Consumption data: New frontiers

Jonas Kolsrud, Camille Landais, Johannes Spinnewijn 04 April 2018



Household consumption is, in many ways, the Arlesienne of economic analysis. Like the character in Alphonse Daudet’s play, who is central to the plot but never seen, household consumption is central to the narrative of economic models and analyses, but desperately elusive when it comes to measurement and implementation.

The consumption and savings decisions by households are believed to be fundamental to understanding long run growth and development, or cyclical economic fluctuations (e.g. Mian et al. 2013). It is also essentially through consumption (and leisure) that economists have thought, for the past 150 years, about the relationship between economic activities and individual welfare. While most of the recent debate on inequality has focused on income and wealth inequality, most economists believe that focusing on the distribution of consumption would be the most meaningful way to analyse inequality and social welfare. The distribution and dynamics of consumption are also considered to be the main necessary inputs for understanding the value of all social insurance and redistributive policies (Chetty and Finkelstein 2013).

Despite being so fundamental to most of our economic thinking (e.g. Deaton 1992), consumption has remained, for quite a long time, an empirical underdog. This is mostly due to data constraints that have limited our ability to learn much about the distribution and dynamics of consumption across individuals and over time. Indeed, for most of the past 40 years, the main data source for studying consumption were consumption expenditure surveys, the limitations of which are quite apparent. These surveys are costly to gather, and they therefore have small sample sizes and often no panel dimension to study the evolution of consumption within household over time. Furthermore the recording of expenditures is subject to various measurement issues that can prove quite severe, especially when trying to capture expenditures at either end of the income distribution (Attanasio and Pistaferri 2016).

In recent years the hegemony of traditional consumption surveys has been challenged. First, proprietary data on consumption expenditures is becoming more easily accessible, offering new insights. While the Nielsen Consumer Panel data and retail scanner data have been used by economists for almost 15 years now, new data coming from credit card sources or household accounts from financial apps are starting to shed new light on household consumption patterns (Pistaferri 2015).
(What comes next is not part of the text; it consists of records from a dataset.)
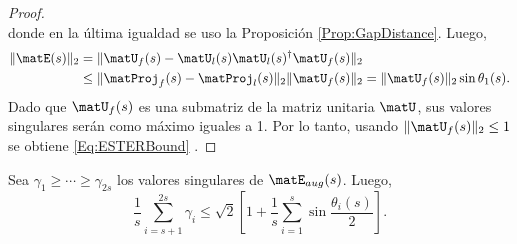 \begin{proof}
\[	\]
	donde en la última igualdad se uso la Proposición \ref{Prop:GapDistance}. Luego,
	\begin{equation}
		\begin{aligned} \|\matE(s)\|_2 & = \|\matU_{f}(s) -\matU_{l}(s)\matU_l(s)^\dagger\matU_f(s)\|_2 \\
			&\le \|\matProj_f(s) - \matProj_l(s)\|_2\|\matU_f(s)\|_2 = \|\matU_f(s)\|_2\sin \theta_1(s). \end{aligned}
		\label{Eq:ESTER_gap_Theo}
	\end{equation}
	Dado que $\matU_f(s)$ es una submatriz de la matriz unitaria $\matU$, sus valores singulares serán como máximo iguales a 1. Por lo tanto,  usando $\|\matU_f(s)\|_2\leq 1$ se obtiene \eqref{Eq:ESTERBound} . \end{proof}


\begin{theorem}\label{The1:SAMOS}
	Sea $\gamma_1\ge\cdots\ge\gamma_{2s}$ los valores singulares de $\matE_{aug}(s)$. Luego,
	\begin{equation}
		\frac{1}{s}\sum_{i=s+1}^{2s}\gamma_i\le \sqrt{2}\left[1+\frac{1}{s}\sum_{i=1}^s\sin\frac{\theta_{i}(s)}{2}\right].
		\label{eq:Angle_Weyl}
	\end{equation}
\end{theorem}
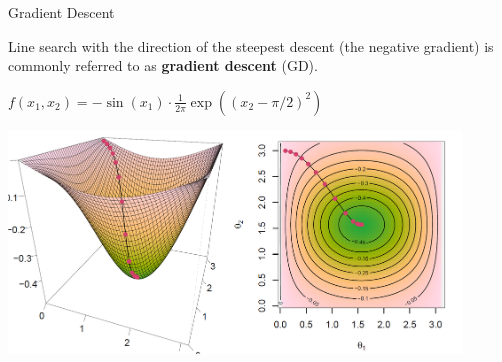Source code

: \begin{vbframe}{Gradient Descent}

	Line search with the direction of the steepest descent (the negative gradient) is commonly referred to as \textbf{gradient descent} (GD). 

	\begin{center}
		$f(x_1, x_2) = - \sin(x_1) \cdot \frac{1}{2\pi} \exp\left( (x_2 - \pi / 2)^2 \right)$

		\begin{center}
			\includegraphics[width = 0.9\textwidth]{figure_man/example-descent1.png}
		\end{center}
		
	\end{center}

\end{vbframe}




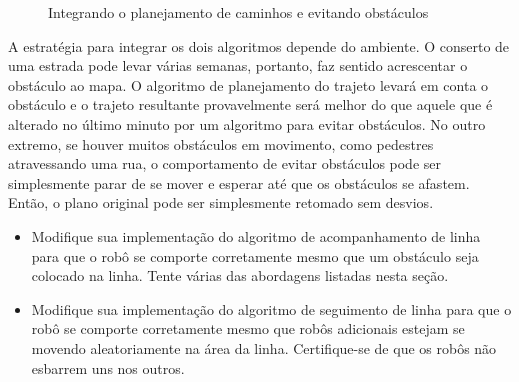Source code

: {\begin{figure}
\begin{center}
\caption{Integrando o planejamento de caminhos e evitando obstáculos}\label{fig.integrate-pp}
\end{center}
\end{figure}

A estratégia para integrar os dois algoritmos depende do ambiente. O conserto de uma estrada pode levar várias semanas, portanto, faz sentido acrescentar o obstáculo ao mapa. O algoritmo de planejamento do trajeto levará em conta o obstáculo e o trajeto resultante provavelmente será melhor do que aquele que é alterado no último minuto por um algoritmo para evitar obstáculos. No outro extremo, se houver muitos obstáculos em movimento, como pedestres atravessando uma rua, o comportamento de evitar obstáculos pode ser simplesmente parar de se mover e esperar até que os obstáculos se afastem. Então, o plano original pode ser simplesmente retomado sem desvios.

\begin{framed}
\begin{itemize}
\item Modifique sua implementação do algoritmo de acompanhamento de linha para que o robô se comporte corretamente mesmo que um obstáculo seja colocado na linha. Tente várias das abordagens listadas nesta seção.
\item Modifique sua implementação do algoritmo de seguimento de linha para que o robô se comporte corretamente mesmo que robôs adicionais estejam se movendo aleatoriamente na área da linha. Certifique-se de que os robôs não esbarrem uns nos outros.
\end{itemize}
\end{framed}

}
Backing out expenditures from income and assets

A promising avenue is also being opened by the increasing access to rich, administrative data, which can be used to compute comprehensive and universal measures of consumption expenditures. A strand of research has recently been pushing this important agenda, already providing new perspectives on the distribution and dynamics of household consumption (Autor et al. 2017, Eika et al. 2017, Kolsrud et al. 2015, Sodini et al. 2016).

The key idea of this research agenda is to use the accounting identity coming from a household’s budget constraint – i.e. consumption equals income minus changes in assets. A household’s consumption expenditures can thus be computed as a residual of the household’s income sources and the evolution of the household’s asset positions. The main challenge for such computation is, of course, that all household income streams and asset transactions (from real estate to financial assets) need to be observed and well-measured. Luckily, a series of countries, mostly in Scandinavia, offer such opportunities through comprehensive registry data.

The advantages of registry-based measures of consumption are manifold. First, a comprehensive registry-based measure has the potential to capture all household consumption expenditures. Survey measures, on the other hand, sometimes capture only part of total household consumption expenditures (e.g. food expenditures) while proprietary data are often even more limited (credit card expenditures, checkout scanner data, etc.). The residual nature of the registry-based measure also offers the possibility to analyse the anatomy of consumption responses by decomposing expenditure changes into various components (income, transfers, changes in assets, debts and durables, etc.). Second, the registries used to construct the residual measures have universal coverage. This obviously offers statistical power, compared to the small samples from surveys. Moreover, when focusing on sub-samples of individuals experiencing specific shocks, there is no reason for survey samples or proprietary data samples to be representative of the full population of individuals experiencing these shocks. This is particularly true for bank data or credit card users’ data. Third, the panel dimension of registry-based measures offers a critical advantage over cross-sectional survey data for the study of consumption responses. With the latter, identification relies on strong pseudo-panel assumptions regarding cross-sectional heterogeneity, while panel data enables full control for individual fixed-effects. Finally, registry-based measures may offer efficiency over survey measures, as they rely on third-party reported registry-information, which is not subject to various biases (recall errors, attrition and non-response, etc.) found in survey data.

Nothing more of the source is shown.